Hacker News new | past | comments | ask | show | jobs | submit login
Git in one image (githubusercontent.com)
173 points by guptarohit on Feb 12, 2022 | hide | past | favorite | 65 comments



Lots of confused beginners in this thread. IMO diagrams, and tutorials, that take this approach to teaching git are the reason people have such a hard time. After learning the very basic commands, the next step is to learn the internal data structure of git at a conceptual level. This may seem like a bad design to some, and that is a reasonable thing to debate. It doesn’t change the reality that knowing basic git internals makes git much easier to use.


I disagree that you need to know the internals. You need to understand an abstract model, that may have been influenced by internals of early versions, and part of such internals may have been preserved into current versions. But unless you want to modify git, you should not have to know anything about the internals. The abstract model is enough. I consider to know virtually nothing of git internals, yet I consider to be proficient in understanding its abstract model and using it.


Or so you may think. Working with diffs / merge conflicts already exposes you to internals. Knowing that committing big binary blobs is a bad idea also could be categorized as "knowing internals". Knowing why LF/CRLF leads to conflicts (without setting .gitattributes) also is knowing git internals.


It really doesn't, because you can know HEADs and the working index and the Merkle tree works, and even know the how you want the internal state to be transformed, but still run into "ok what is the command for doing what I want? Is it git-stamp-log or git-execute-detached-head?"


The approach I take when I'm not sure of which subcommand to use is to read through the git man page and skim through the commands listed. If one looks like a candidate, I'll open up the man page for that command and see if it's what I need.


Anyone who doesn't really understand what a graph is, and what a branch means in terms of graphs, has nothing to map those commands to. Sure, they form some internal model. Maybe "commit = save", "checkout = load", but load what? Oh, load that commit id, okay. But now they are at the "final v2 ZIP.ZIP" stage, not terrible, but they'll bleed out on the first git pull that results in a merge conflict :/

Speaking of merge, I'm a git user since ~2010, submodules, interactive rebase, filter-branch, sure, they are simple from a graph perspective, but I still don't fully understand how git knows which diffs to pull up during merge conflict... :D ... and now reading the answers here, it seems when it does the merge it uses the graph only to find the merge-base, and then it's just 3-way merge, which doesn't really map to individual commits. (And because the 3way diff looks at the raw text this means during the merge the branches are "squashed" into 1-1 commits both on top of the common base.)
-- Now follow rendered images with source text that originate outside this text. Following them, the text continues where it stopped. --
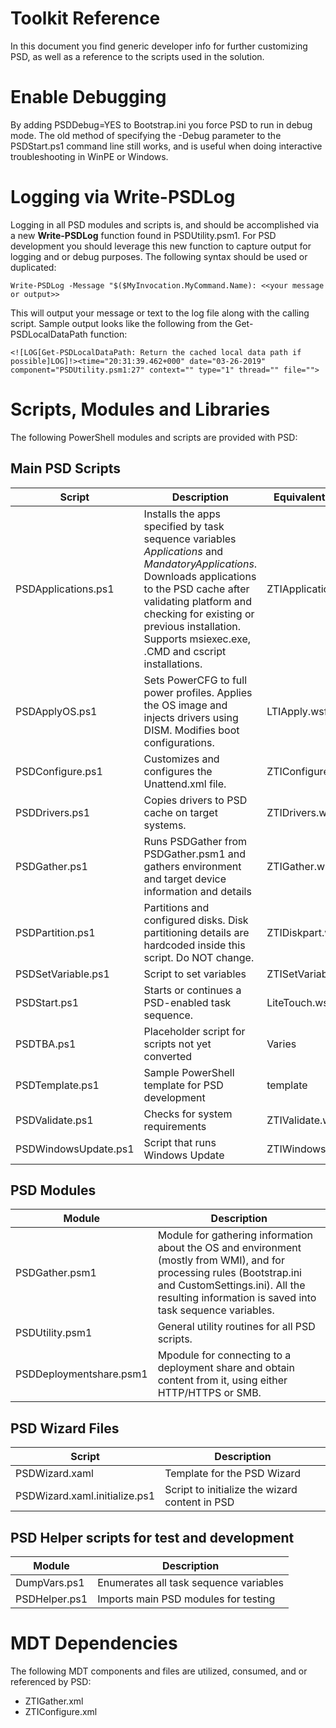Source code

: # Toolkit Reference
In this document you find generic developer info for further customizing PSD, as well as a reference to the scripts used in the solution.

# Enable Debugging
By adding PSDDebug=YES to Bootstrap.ini you force PSD to run in debug mode. The old method of specifying the -Debug parameter to the PSDStart.ps1 command line still works, and is useful when doing interactive troubleshooting in WinPE or Windows.

# Logging via Write-PSDLog
Logging in all PSD modules and scripts is, and should be accomplished via a new **Write-PSDLog** function found in PSDUtility.psm1. For PSD development you should leverage this new function to capture output for logging and or debug purposes. The following syntax should be used or duplicated:

    Write-PSDLog -Message "$($MyInvocation.MyCommand.Name): <<your message or output>>

This will output your message or text to the log file along with the calling script. Sample output looks like the following from the Get-PSDLocalDataPath function:

    <![LOG[Get-PSDLocalDataPath: Return the cached local data path if possible]LOG]!><time="20:31:39.462+000" date="03-26-2019" component="PSDUtility.psm1:27" context="" type="1" thread="" file="">

# Scripts, Modules and Libraries
The following PowerShell modules and scripts are provided with PSD:

## Main PSD Scripts
| Script               	| Description 	| Equivalent LTI script
|----------------------	|-------------	| ---------------|
| PSDApplications.ps1 	| Installs the apps specified by task sequence variables *Applications* and *MandatoryApplications*. Downloads applications to the PSD cache after validating platform and checking for existing or previous installation. Supports msiexec.exe, .CMD and cscript installations. | ZTIApplications.wsf
| PSDApplyOS.ps1       	| Sets PowerCFG to full power profiles. Applies the OS image and injects drivers using DISM. Modifies boot configurations. | LTIApply.wsf
| PSDConfigure.ps1     	| Customizes and configures the Unattend.xml file.        | ZTIConfigure.wsf
| PSDDrivers.ps1       	| Copies drivers to PSD cache on target systems. | ZTIDrivers.wsf|
| PSDGather.ps1        	| Runs PSDGather from PSDGather.psm1 and gathers environment and target device information and details | ZTIGather.wsf
| PSDPartition.ps1     	| Partitions and configured disks. Disk partitioning details are hardcoded inside this script. Do NOT change. | ZTIDiskpart.wsf   |
| PSDSetVariable.ps1   	| Script to set variables | ZTISetVariable.wsf | 
| PSDStart.ps1         	| Starts or continues a PSD-enabled task sequence.| LiteTouch.wsf |
| PSDTBA.ps1           	| Placeholder script for scripts not yet converted | Varies |
| PSDTemplate.ps1      	| Sample PowerShell template for PSD development | template | N/A
| PSDValidate.ps1      	| Checks for system requirements            	| ZTIValidate.wsf |
| PSDWindowsUpdate.ps1 	| Script that runs Windows Update            	| ZTIWindowsUpdate.wsf         |   

## PSD Modules
| Module                	| Description 	|
|------------------------	|-------------	|
| PSDGather.psm1    	    | Module for gathering information about the OS and environment (mostly from WMI), and for processing rules (Bootstrap.ini and CustomSettings.ini). All the resulting information is saved into task sequence variables.        	|
| PSDUtility.psm1         | General utility routines for all PSD scripts.        	| PSDWizard.psm1     	    | Module for the PSD Wizard        	|
| PSDDeploymentshare.psm1 | Mpodule for connecting to a deployment share and obtain content from it, using either HTTP/HTTPS or SMB.        	|

## PSD Wizard Files
| Script                	    | Description 	|
|------------------------	    |-------------	|
| PSDWizard.xaml   	            | Template for the PSD Wizard        	| Various XML files
| PSDWizard.xaml.initialize.ps1 | Script to initialize the wizard content in PSD         	| Wizard.hta

## PSD Helper scripts for test and development
| Module                	    | Description 	|
|------------------------	    |-------------	|
| DumpVars.ps1 | Enumerates all task sequence variables         	|
| PSDHelper.ps1 | Imports main PSD modules for testing         	|

# MDT Dependencies
The following MDT components and files are utilized, consumed, and or referenced by PSD:
- ZTIGather.xml
- ZTIConfigure.xml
Agree. Definitely think trying to learn the model first just results in confusion. First learn a few basic command so you can get by then delve deeper.


Looks great!

My 12-year old questioned why a 'pull request' is named the way it is. Obviously it's after the command 'git pull' which fetches the latest changes, then merges them, but it's confusing according to him, and should be called a 'merge request' instead. I don't disagree.
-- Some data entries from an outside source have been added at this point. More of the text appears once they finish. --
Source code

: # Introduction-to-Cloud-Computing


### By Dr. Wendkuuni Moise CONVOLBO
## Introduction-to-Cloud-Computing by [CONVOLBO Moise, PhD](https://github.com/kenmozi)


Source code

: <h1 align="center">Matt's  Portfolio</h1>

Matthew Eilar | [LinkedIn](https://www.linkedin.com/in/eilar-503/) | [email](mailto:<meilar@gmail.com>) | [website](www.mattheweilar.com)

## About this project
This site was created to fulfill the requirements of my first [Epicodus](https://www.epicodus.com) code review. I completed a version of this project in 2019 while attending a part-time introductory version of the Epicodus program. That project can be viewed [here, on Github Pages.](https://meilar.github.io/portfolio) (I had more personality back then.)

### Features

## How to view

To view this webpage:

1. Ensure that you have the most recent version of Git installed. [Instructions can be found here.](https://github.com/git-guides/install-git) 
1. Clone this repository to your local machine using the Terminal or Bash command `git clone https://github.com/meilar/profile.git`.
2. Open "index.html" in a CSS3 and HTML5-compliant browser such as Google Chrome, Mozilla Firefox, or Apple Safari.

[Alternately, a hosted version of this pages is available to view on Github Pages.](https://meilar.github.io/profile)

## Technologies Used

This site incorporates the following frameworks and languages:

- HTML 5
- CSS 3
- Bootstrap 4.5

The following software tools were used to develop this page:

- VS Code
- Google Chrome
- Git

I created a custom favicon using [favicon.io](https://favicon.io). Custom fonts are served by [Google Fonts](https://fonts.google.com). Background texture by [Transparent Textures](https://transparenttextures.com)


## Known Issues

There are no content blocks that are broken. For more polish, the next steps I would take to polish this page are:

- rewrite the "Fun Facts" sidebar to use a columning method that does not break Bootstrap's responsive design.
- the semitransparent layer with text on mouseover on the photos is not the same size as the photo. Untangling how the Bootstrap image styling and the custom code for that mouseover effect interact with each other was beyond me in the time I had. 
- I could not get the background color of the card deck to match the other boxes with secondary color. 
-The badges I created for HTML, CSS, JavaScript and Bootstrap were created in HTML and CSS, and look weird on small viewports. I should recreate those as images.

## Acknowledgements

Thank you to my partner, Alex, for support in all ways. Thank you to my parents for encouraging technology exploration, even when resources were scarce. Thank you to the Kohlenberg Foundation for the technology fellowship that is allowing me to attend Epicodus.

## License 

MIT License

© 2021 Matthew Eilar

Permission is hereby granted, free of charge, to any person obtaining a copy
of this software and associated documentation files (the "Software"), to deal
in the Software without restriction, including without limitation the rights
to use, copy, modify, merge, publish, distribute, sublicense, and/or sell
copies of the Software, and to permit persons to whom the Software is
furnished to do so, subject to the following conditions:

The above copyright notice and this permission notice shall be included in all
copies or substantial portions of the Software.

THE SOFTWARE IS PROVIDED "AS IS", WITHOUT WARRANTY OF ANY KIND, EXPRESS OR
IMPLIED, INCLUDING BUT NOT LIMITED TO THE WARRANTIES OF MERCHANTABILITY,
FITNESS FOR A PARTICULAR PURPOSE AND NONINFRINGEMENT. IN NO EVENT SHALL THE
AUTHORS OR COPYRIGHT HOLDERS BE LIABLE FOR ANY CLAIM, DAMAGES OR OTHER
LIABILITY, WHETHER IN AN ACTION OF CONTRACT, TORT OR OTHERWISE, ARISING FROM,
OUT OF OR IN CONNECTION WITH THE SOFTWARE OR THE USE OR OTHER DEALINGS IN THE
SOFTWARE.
My understanding is that Github called this "pull requests" because it does something similar to the `git-request-pull` function (See https://git-scm.com/docs/git-request-pull).

I quote

> Generate a request asking your upstream project to pull changes into their tree. The request, printed to the standard output, begins with the branch description, summarizes the changes and indicates from where they can be pulled.
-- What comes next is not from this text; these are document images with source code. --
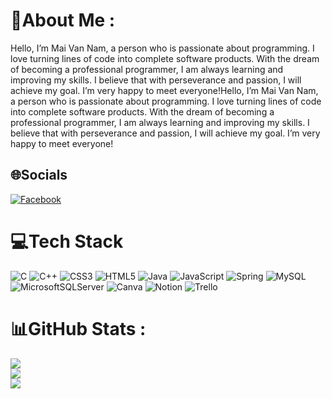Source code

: # 💫About Me :
Hello, I’m Mai Van Nam, a person who is passionate about programming. I love turning lines of code into complete software products. With the dream of becoming a professional programmer, I am always learning and improving my skills. I believe that with perseverance and passion, I will achieve my goal. I’m very happy to meet everyone!Hello, I’m Mai Van Nam, a person who is passionate about programming. I love turning lines of code into complete software products. With the dream of becoming a professional programmer, I am always learning and improving my skills. I believe that with perseverance and passion, I will achieve my goal. I’m very happy to meet everyone!

## 🌐Socials
[![Facebook](https://img.shields.io/badge/Facebook-%231877F2.svg?logo=Facebook&logoColor=white)](https://facebook.com/fbhttps://www.facebook.com/nam.19thang5/) 

# 💻Tech Stack
![C](https://img.shields.io/badge/c-%2300599C.svg?style=for-the-badge&logo=c&logoColor=white) ![C++](https://img.shields.io/badge/c++-%2300599C.svg?style=for-the-badge&logo=c%2B%2B&logoColor=white) ![CSS3](https://img.shields.io/badge/css3-%231572B6.svg?style=for-the-badge&logo=css3&logoColor=white) ![HTML5](https://img.shields.io/badge/html5-%23E34F26.svg?style=for-the-badge&logo=html5&logoColor=white) ![Java](https://img.shields.io/badge/java-%23ED8B00.svg?style=for-the-badge&logo=java&logoColor=white) ![JavaScript](https://img.shields.io/badge/javascript-%23323330.svg?style=for-the-badge&logo=javascript&logoColor=%23F7DF1E) ![Spring](https://img.shields.io/badge/spring-%236DB33F.svg?style=for-the-badge&logo=spring&logoColor=white) ![MySQL](https://img.shields.io/badge/mysql-%2300f.svg?style=for-the-badge&logo=mysql&logoColor=white) ![MicrosoftSQLServer](https://img.shields.io/badge/Microsoft%20SQL%20Sever-CC2927?style=for-the-badge&logo=microsoft%20sql%20server&logoColor=white) ![Canva](https://img.shields.io/badge/Canva-%2300C4CC.svg?style=for-the-badge&logo=Canva&logoColor=white) ![Notion](https://img.shields.io/badge/Notion-%23000000.svg?style=for-the-badge&logo=notion&logoColor=white) ![Trello](https://img.shields.io/badge/Trello-%23026AA7.svg?style=for-the-badge&logo=Trello&logoColor=white)
# 📊GitHub Stats :
![](https://github-readme-stats.vercel.app/api?username=NamMai195&theme=radical&hide_border=true&include_all_commits=false&count_private=true)<br/>
![](https://github-readme-streak-stats.herokuapp.com/?user=NamMai195&theme=radical&hide_border=true)<br/>
![](https://github-readme-stats.vercel.app/api/top-langs/?username=NamMai195&theme=radical&hide_border=true&include_all_commits=false&count_private=true&layout=compact)
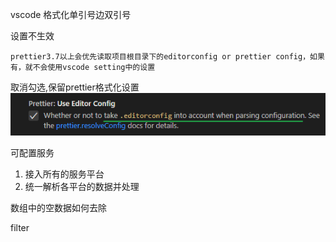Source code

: vscode 格式化单引号边双引号

设置不生效

`prettier3.7以上会优先读取项目根目录下的editorconfig or prettier config，如果有，就不会使用vscode setting中的设置`

取消勾选,保留prettier格式化设置![image-20200714112344358](./imgs/image-20200714112344358.png)



可配置服务

1. 接入所有的服务平台
2. 统一解析各平台的数据并处理



数组中的空数据如何去除

filter
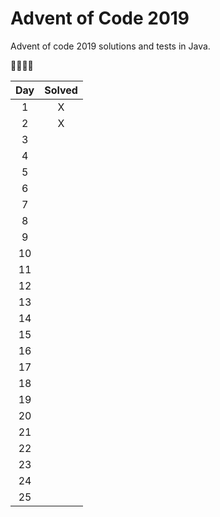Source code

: # Advent of Code 2019

Advent of code 2019 solutions and tests in Java.

🎄🎄🎄🎄

|Day|Solved|
|:---:|:---:|
|1|X|
|2|X|
|3| |
|4| |
|5| |
|6| |
|7| |
|8| |
|9| |
|10| |
|11| |
|12| |
|13| |
|14| |
|15| |
|16| |
|17| |
|18| |
|19| |
|20| |
|21| |
|22| |
|23| |
|24| |
|25| |

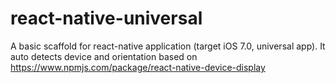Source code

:# react-native-universal
A basic scaffold for react-native application (target iOS 7.0, universal app).
It auto detects device and orientation based on
https://www.npmjs.com/package/react-native-device-display

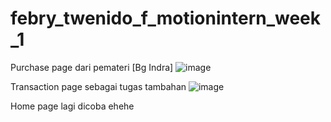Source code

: # febry_twenido_f_motionintern_week_1


Purchase page dari pemateri [Bg Indra]
![image](https://github.com/Febry3/Motion_Week1/assets/121351049/affacb86-a543-48d3-a211-88308788c1fb)

Transaction page sebagai tugas tambahan
![image](https://github.com/Febry3/Motion_Week1/assets/121351049/a6eb7dd3-1c1a-4f0d-851f-e565b7b6b26f)

Home page lagi dicoba ehehe

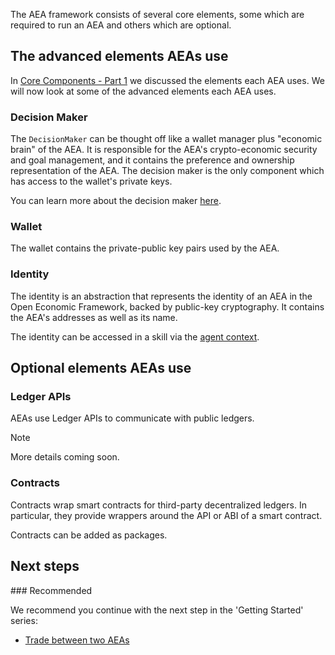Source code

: The AEA framework consists of several core elements, some which are required to run an AEA and others which are optional.

## The advanced elements AEAs use

In <a href="../core-components-1/">Core Components - Part 1</a> we discussed the elements each AEA uses. We will now look at some of the advanced elements each AEA uses.

### Decision Maker

The `DecisionMaker` can be thought off like a wallet manager plus "economic brain" of the AEA. It is responsible for the AEA's crypto-economic security and goal management, and it contains the preference and ownership representation of the AEA. The decision maker is the only component which has access to the wallet's private keys.

You can learn more about the decision maker <a href="../decision-maker/">here</a>.

### Wallet

The wallet contains the private-public key pairs used by the AEA.

### Identity

The identity is an abstraction that represents the identity of an AEA in the Open Economic Framework, backed by public-key cryptography. It contains the AEA's addresses as well as its name.

The identity can be accessed in a skill via the <a href="../api/context/base/">agent context</a>.

## Optional elements AEAs use

### Ledger APIs

<!-- 
Ledger APIs are special types of connections. In particular, they must implement a protocol compatible 
 -->

AEAs use Ledger APIs to communicate with public ledgers.

<div class="admonition note">
  <p class="admonition-title">Note</p>
  <p>More details coming soon.</p>
</div>

### Contracts

Contracts wrap smart contracts for third-party decentralized ledgers. In particular, they provide wrappers around the API or ABI of a smart contract.

Contracts can be added as packages.

<!-- ## Filter

`Filter` routes messages to the correct `Handler` via `Resource`. It also holds a reference to the currently active `Behaviour` and `Task` instances.

By default for every skill, each `Handler`, `Behaviour` and `Task` is registered in the `Filter`. However, note that skills can de-active and re-activate themselves.

The `Filter` also routes internal messages from the `DecisionMaker` to the respective `Handler` in the skills.

## Resource 

The `Resource` component is made up of `Registries` for each type of resource (e.g. `Protocol`, `Handler`, `Behaviour`, `Task`). 

Message Envelopes travel through the `Filter` which in turn fetches the correct `Handler` from the `Registry`.

Specific `Registry` classes are in the `registries/base.py` module.

* `ProtocolRegistry`.
* `HandlerRegistry`. 
* `BehaviourRegistry`.
* `TaskRegistry`.
 -->

## Next steps

### Recommended

We recommend you continue with the next step in the 'Getting Started' series:

- <a href="../thermometer-skills-step-by-step/">Trade between two AEAs</a>

<br />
GitLab, on the other hand, _does_ call it "merge requests" because you to your 12-year old's point, that is what they are.


"git pull" doesn't merge the "latest changes"; A pull is fetch+merge, and you can fetch from any repository, so a pull request is saying "please fetch commits from my repository and merge them".

I think git made a mistake in making pull the default (fetch+explicit merge is better) but "pull request" is correct terminology.


Is pull the default? What does that even mean? I certainly tend to fetch, checkout origin/master, create a feature branch, push, then merge in github’s web interface.

I «never» pull and I don’t have to change any settings.


pull is "default" in that everyone gets taught to use it and you have to unlearn that once you realize it's not what you want most of the time.


this statement surpises me, because `git pull --rebase` is practically my most frequently used operation, besides commit, push and changing branches.

intellij even comes with the concept of update, which is either a `pull` or a `pull --rebase`

it asks u once which of those should be the default behaviour, then all i do is cmd-t to updaTe (aka git pull --rebase) my current branch, then push my commits, after a potential 3-way merge, which intellij has the easiest-to-learn interface for, imho.


"git pull --rebase" is not "git pull", it's a different operation. I agree it would be a better default to rebase instead of merge though.


You can make --rebase the default:

git config --global pull.rebase true

I have this set because it's never intentional when I do a pull to end up with an ugly merge commit


In the early days it was literally a “request to pull from me” - one would literally email Linus (for example) “hey, I made X changes, consider pulling them from Y (an attached file, or a server)”

Linus talks about this in a great panel he did at Google 14 years ago: https://youtu.be/4XpnKHJAok8


That’s an opening to discus the differences between git and github, since pull requests are not a part of git.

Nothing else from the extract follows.